EXERCISE DESCRIPTION:
Could you reproduce all of the following entries exactly?

[Source data]
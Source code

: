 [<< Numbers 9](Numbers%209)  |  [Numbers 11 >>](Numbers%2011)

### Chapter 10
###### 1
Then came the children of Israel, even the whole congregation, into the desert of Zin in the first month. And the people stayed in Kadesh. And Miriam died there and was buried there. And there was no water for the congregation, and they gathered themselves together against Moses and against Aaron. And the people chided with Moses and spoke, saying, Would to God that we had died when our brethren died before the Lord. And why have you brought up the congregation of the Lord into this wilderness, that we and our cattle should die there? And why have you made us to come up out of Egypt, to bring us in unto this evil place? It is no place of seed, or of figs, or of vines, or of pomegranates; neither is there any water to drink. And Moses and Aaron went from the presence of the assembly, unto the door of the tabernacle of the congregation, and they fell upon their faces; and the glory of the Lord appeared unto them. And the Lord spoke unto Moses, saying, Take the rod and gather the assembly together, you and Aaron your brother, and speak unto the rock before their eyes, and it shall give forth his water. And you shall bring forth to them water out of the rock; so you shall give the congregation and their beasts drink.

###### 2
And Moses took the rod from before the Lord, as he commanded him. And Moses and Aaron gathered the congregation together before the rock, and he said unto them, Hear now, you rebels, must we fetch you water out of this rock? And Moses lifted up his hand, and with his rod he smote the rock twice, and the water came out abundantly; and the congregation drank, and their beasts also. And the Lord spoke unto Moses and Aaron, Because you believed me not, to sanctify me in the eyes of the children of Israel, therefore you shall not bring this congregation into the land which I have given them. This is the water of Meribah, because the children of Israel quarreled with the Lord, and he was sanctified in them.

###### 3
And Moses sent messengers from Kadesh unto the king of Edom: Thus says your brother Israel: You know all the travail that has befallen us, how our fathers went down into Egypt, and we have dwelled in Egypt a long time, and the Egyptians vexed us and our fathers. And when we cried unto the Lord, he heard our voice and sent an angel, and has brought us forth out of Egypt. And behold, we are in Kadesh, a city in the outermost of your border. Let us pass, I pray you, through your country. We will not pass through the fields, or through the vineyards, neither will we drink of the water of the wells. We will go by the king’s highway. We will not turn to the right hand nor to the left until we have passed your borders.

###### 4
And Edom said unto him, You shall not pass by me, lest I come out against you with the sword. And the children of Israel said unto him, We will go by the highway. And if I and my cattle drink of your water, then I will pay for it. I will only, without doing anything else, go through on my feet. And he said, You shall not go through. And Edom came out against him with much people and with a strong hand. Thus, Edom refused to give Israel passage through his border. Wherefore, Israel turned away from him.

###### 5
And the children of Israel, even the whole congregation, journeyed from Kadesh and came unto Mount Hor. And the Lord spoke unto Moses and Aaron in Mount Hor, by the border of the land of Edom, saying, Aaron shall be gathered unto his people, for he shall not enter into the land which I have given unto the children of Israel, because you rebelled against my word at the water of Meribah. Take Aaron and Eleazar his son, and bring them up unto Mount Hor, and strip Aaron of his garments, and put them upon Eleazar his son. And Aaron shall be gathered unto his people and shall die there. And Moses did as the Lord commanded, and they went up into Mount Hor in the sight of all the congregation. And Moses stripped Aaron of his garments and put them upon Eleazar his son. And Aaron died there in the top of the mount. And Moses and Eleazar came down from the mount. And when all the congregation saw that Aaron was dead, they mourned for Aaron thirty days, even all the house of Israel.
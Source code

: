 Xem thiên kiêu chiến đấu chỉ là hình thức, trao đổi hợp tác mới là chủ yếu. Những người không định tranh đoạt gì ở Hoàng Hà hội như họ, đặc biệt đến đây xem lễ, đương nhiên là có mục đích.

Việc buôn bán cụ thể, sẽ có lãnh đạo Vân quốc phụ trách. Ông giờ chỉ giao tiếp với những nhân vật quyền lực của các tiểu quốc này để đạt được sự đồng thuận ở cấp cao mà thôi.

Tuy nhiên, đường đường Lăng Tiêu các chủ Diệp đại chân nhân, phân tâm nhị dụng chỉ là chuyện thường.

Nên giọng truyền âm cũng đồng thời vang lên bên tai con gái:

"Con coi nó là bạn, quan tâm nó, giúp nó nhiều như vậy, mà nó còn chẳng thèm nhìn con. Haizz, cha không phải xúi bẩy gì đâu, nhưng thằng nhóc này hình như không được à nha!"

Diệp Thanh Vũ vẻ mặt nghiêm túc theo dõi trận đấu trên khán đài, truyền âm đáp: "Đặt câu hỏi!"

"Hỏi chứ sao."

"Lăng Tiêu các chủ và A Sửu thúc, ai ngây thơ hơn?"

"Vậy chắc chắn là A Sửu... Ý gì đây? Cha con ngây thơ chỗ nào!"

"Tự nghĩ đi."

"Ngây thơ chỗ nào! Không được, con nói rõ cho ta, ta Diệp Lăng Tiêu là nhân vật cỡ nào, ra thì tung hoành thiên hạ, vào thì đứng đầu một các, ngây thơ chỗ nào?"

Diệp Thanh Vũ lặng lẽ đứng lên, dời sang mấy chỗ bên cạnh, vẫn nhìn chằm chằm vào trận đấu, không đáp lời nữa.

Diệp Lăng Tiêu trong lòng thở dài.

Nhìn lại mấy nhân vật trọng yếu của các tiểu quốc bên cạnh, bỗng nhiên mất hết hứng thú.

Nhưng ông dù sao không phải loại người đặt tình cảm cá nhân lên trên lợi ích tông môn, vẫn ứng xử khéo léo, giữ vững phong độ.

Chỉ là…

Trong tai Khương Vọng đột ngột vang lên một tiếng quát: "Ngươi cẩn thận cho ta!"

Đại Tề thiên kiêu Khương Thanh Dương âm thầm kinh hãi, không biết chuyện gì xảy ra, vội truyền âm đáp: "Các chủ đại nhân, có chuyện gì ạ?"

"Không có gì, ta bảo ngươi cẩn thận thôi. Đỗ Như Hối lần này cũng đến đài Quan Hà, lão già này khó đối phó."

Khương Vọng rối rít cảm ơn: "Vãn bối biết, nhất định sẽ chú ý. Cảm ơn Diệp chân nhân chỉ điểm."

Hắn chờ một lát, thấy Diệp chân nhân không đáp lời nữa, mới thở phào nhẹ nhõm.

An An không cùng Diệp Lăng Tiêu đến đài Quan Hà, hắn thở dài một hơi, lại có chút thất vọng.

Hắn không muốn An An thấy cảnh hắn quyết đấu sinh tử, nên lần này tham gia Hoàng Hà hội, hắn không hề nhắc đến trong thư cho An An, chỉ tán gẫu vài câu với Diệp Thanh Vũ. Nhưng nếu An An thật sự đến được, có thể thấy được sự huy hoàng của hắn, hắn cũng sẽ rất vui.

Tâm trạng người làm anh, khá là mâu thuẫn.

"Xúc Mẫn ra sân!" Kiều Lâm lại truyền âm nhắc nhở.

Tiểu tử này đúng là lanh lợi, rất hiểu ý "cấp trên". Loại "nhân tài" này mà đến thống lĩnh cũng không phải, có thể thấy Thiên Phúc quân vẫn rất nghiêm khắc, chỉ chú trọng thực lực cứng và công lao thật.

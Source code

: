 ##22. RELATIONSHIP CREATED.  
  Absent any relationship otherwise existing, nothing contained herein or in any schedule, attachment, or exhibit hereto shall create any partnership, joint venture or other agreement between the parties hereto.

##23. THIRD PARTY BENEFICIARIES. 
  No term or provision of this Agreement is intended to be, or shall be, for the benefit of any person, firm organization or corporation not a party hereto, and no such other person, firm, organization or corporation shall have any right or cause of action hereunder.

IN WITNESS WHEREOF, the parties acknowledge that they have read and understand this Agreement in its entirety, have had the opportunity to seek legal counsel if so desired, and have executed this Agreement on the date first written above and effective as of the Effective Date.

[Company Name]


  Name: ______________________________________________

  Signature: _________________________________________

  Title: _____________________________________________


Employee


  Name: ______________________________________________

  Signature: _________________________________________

ANSWER BELOW:
Source code

: [<< Numbers 9](Numbers%209)  |  [Numbers 11 >>](Numbers%2011)

### Chapter 10
###### 1
Then came the children of Israel, even the whole congregation, into the desert of Zin in the first month. And the people stayed in Kadesh. And Miriam died there and was buried there. And there was no water for the congregation, and they gathered themselves together against Moses and against Aaron. And the people chided with Moses and spoke, saying, Would to God that we had died when our brethren died before the Lord. And why have you brought up the congregation of the Lord into this wilderness, that we and our cattle should die there? And why have you made us to come up out of Egypt, to bring us in unto this evil place? It is no place of seed, or of figs, or of vines, or of pomegranates; neither is there any water to drink. And Moses and Aaron went from the presence of the assembly, unto the door of the tabernacle of the congregation, and they fell upon their faces; and the glory of the Lord appeared unto them. And the Lord spoke unto Moses, saying, Take the rod and gather the assembly together, you and Aaron your brother, and speak unto the rock before their eyes, and it shall give forth his water. And you shall bring forth to them water out of the rock; so you shall give the congregation and their beasts drink.

###### 2
And Moses took the rod from before the Lord, as he commanded him. And Moses and Aaron gathered the congregation together before the rock, and he said unto them, Hear now, you rebels, must we fetch you water out of this rock? And Moses lifted up his hand, and with his rod he smote the rock twice, and the water came out abundantly; and the congregation drank, and their beasts also. And the Lord spoke unto Moses and Aaron, Because you believed me not, to sanctify me in the eyes of the children of Israel, therefore you shall not bring this congregation into the land which I have given them. This is the water of Meribah, because the children of Israel quarreled with the Lord, and he was sanctified in them.

###### 3
And Moses sent messengers from Kadesh unto the king of Edom: Thus says your brother Israel: You know all the travail that has befallen us, how our fathers went down into Egypt, and we have dwelled in Egypt a long time, and the Egyptians vexed us and our fathers. And when we cried unto the Lord, he heard our voice and sent an angel, and has brought us forth out of Egypt. And behold, we are in Kadesh, a city in the outermost of your border. Let us pass, I pray you, through your country. We will not pass through the fields, or through the vineyards, neither will we drink of the water of the wells. We will go by the king’s highway. We will not turn to the right hand nor to the left until we have passed your borders.

###### 4
And Edom said unto him, You shall not pass by me, lest I come out against you with the sword. And the children of Israel said unto him, We will go by the highway. And if I and my cattle drink of your water, then I will pay for it. I will only, without doing anything else, go through on my feet. And he said, You shall not go through. And Edom came out against him with much people and with a strong hand. Thus, Edom refused to give Israel passage through his border. Wherefore, Israel turned away from him.

###### 5
And the children of Israel, even the whole congregation, journeyed from Kadesh and came unto Mount Hor. And the Lord spoke unto Moses and Aaron in Mount Hor, by the border of the land of Edom, saying, Aaron shall be gathered unto his people, for he shall not enter into the land which I have given unto the children of Israel, because you rebelled against my word at the water of Meribah. Take Aaron and Eleazar his son, and bring them up unto Mount Hor, and strip Aaron of his garments, and put them upon Eleazar his son. And Aaron shall be gathered unto his people and shall die there. And Moses did as the Lord commanded, and they went up into Mount Hor in the sight of all the congregation. And Moses stripped Aaron of his garments and put them upon Eleazar his son. And Aaron died there in the top of the mount. And Moses and Eleazar came down from the mount. And when all the congregation saw that Aaron was dead, they mourned for Aaron thirty days, even all the house of Israel.
Source code

: Xem thiên kiêu chiến đấu chỉ là hình thức, trao đổi hợp tác mới là chủ yếu. Những người không định tranh đoạt gì ở Hoàng Hà hội như họ, đặc biệt đến đây xem lễ, đương nhiên là có mục đích.

Việc buôn bán cụ thể, sẽ có lãnh đạo Vân quốc phụ trách. Ông giờ chỉ giao tiếp với những nhân vật quyền lực của các tiểu quốc này để đạt được sự đồng thuận ở cấp cao mà thôi.

Tuy nhiên, đường đường Lăng Tiêu các chủ Diệp đại chân nhân, phân tâm nhị dụng chỉ là chuyện thường.

Nên giọng truyền âm cũng đồng thời vang lên bên tai con gái:

"Con coi nó là bạn, quan tâm nó, giúp nó nhiều như vậy, mà nó còn chẳng thèm nhìn con. Haizz, cha không phải xúi bẩy gì đâu, nhưng thằng nhóc này hình như không được à nha!"

Diệp Thanh Vũ vẻ mặt nghiêm túc theo dõi trận đấu trên khán đài, truyền âm đáp: "Đặt câu hỏi!"

"Hỏi chứ sao."

"Lăng Tiêu các chủ và A Sửu thúc, ai ngây thơ hơn?"

"Vậy chắc chắn là A Sửu... Ý gì đây? Cha con ngây thơ chỗ nào!"

"Tự nghĩ đi."

"Ngây thơ chỗ nào! Không được, con nói rõ cho ta, ta Diệp Lăng Tiêu là nhân vật cỡ nào, ra thì tung hoành thiên hạ, vào thì đứng đầu một các, ngây thơ chỗ nào?"

Diệp Thanh Vũ lặng lẽ đứng lên, dời sang mấy chỗ bên cạnh, vẫn nhìn chằm chằm vào trận đấu, không đáp lời nữa.

Diệp Lăng Tiêu trong lòng thở dài.

Nhìn lại mấy nhân vật trọng yếu của các tiểu quốc bên cạnh, bỗng nhiên mất hết hứng thú.

Nhưng ông dù sao không phải loại người đặt tình cảm cá nhân lên trên lợi ích tông môn, vẫn ứng xử khéo léo, giữ vững phong độ.

Chỉ là…

Trong tai Khương Vọng đột ngột vang lên một tiếng quát: "Ngươi cẩn thận cho ta!"

Đại Tề thiên kiêu Khương Thanh Dương âm thầm kinh hãi, không biết chuyện gì xảy ra, vội truyền âm đáp: "Các chủ đại nhân, có chuyện gì ạ?"

"Không có gì, ta bảo ngươi cẩn thận thôi. Đỗ Như Hối lần này cũng đến đài Quan Hà, lão già này khó đối phó."

Khương Vọng rối rít cảm ơn: "Vãn bối biết, nhất định sẽ chú ý. Cảm ơn Diệp chân nhân chỉ điểm."

Hắn chờ một lát, thấy Diệp chân nhân không đáp lời nữa, mới thở phào nhẹ nhõm.

An An không cùng Diệp Lăng Tiêu đến đài Quan Hà, hắn thở dài một hơi, lại có chút thất vọng.

Hắn không muốn An An thấy cảnh hắn quyết đấu sinh tử, nên lần này tham gia Hoàng Hà hội, hắn không hề nhắc đến trong thư cho An An, chỉ tán gẫu vài câu với Diệp Thanh Vũ. Nhưng nếu An An thật sự đến được, có thể thấy được sự huy hoàng của hắn, hắn cũng sẽ rất vui.

Tâm trạng người làm anh, khá là mâu thuẫn.

"Xúc Mẫn ra sân!" Kiều Lâm lại truyền âm nhắc nhở.

Tiểu tử này đúng là lanh lợi, rất hiểu ý "cấp trên". Loại "nhân tài" này mà đến thống lĩnh cũng không phải, có thể thấy Thiên Phúc quân vẫn rất nghiêm khắc, chỉ chú trọng thực lực cứng và công lao thật.

Source code

: ##22. RELATIONSHIP CREATED.  
  Absent any relationship otherwise existing, nothing contained herein or in any schedule, attachment, or exhibit hereto shall create any partnership, joint venture or other agreement between the parties hereto.

##23. THIRD PARTY BENEFICIARIES. 
  No term or provision of this Agreement is intended to be, or shall be, for the benefit of any person, firm organization or corporation not a party hereto, and no such other person, firm, organization or corporation shall have any right or cause of action hereunder.

IN WITNESS WHEREOF, the parties acknowledge that they have read and understand this Agreement in its entirety, have had the opportunity to seek legal counsel if so desired, and have executed this Agreement on the date first written above and effective as of the Effective Date.

[Company Name]


  Name: ______________________________________________

  Signature: _________________________________________

  Title: _____________________________________________


Employee


  Name: ______________________________________________

  Signature: _________________________________________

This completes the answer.